El micromecenazgo, también conocido por su denominación inglesa “Crowdfunding”, es un sistema que permite la financiación de un sinfín de proyectos y no únicamente por su vertiente dadivosa sino también esperando  su lógica contraprestación. Porque este acto benéfico lo es para todos. Las redes de esta moda alcanzan un sector necesitado de nuevos estímulos como es la construcción.
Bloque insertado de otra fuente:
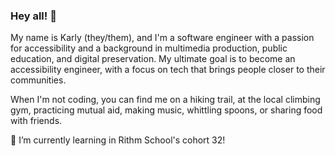 ### Hey all! 👋

My name is Karly (they/them), and I'm a software engineer with a passion for accessibility and a background in multimedia production, public education, and digital preservation. My ultimate goal is to become an accessibility engineer, with a focus on tech that brings people closer to their communities. 

When I'm not coding, you can find me on a hiking trail, at the local climbing gym, practicing mutual aid, making music, whittling spoons, or sharing food with friends.

🌱 I’m currently learning in Rithm School's cohort 32!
casa en sueñoFrente al escaso incentivo del ciudadano medio para ahorrar en inversiones a plazo fijo y  un tipo de interés bajo,  el micromecenazgo puede ser una oportunidad de bajo riesgo y rentabilidades altas.

Por ejemplo, es posible por una inversión única de 500 euros comprar una participación de una vivienda y recibir a cambio ingresos mensuales de alquiler además de una plusvalía si se procede a la venta.

‘Housers’ http://housers.es/es es un proyecto pionero en España que viene de la mano de dos emprendedores, Antonio Brusola y Álvaro Luna, que lo catalogan  su portal como “El primer portal de crowdfunding inmobiliario”.

Tal y como indican la gente corriente puede invertir comprando viviendas a modo de participaciones en función de su aportación o prestando dinero a promotores. Existe un mínimo tipificado que como ya hemos dicho es de 500 euros  y un máximo de 3.000 euros por proyecto y 10.000 euros invertidos en un periodo de 12 meses en la plataforma.

Al estilo de los mejores inversores se puede optar por diversificar el montante de la inversión en diferentes viviendas, locales o naves.

Un ejemplo es un de proyectos en fase de inversión, de  viviendas de 46 metros y dos dormitorios en la zona de Avenida de la Albufera de Madrid que precisa  la financiación de 80.500 euros destinados en parte a una reforma y cuya rentabilidad bruta esperada en un periodo de cinco años es de un 67,8 %.

Las ganancias se multiplican con las previsiones de captar 300 millones de inversión en los tres próximos años y más de 1.500 viviendas para que sean compradas por sus inversores.

Este modelo que ya está en plena expansión que alcanzará más de 250 millones de euros en 2016, de los cuales el 15 % se destinará al sector inmobiliario.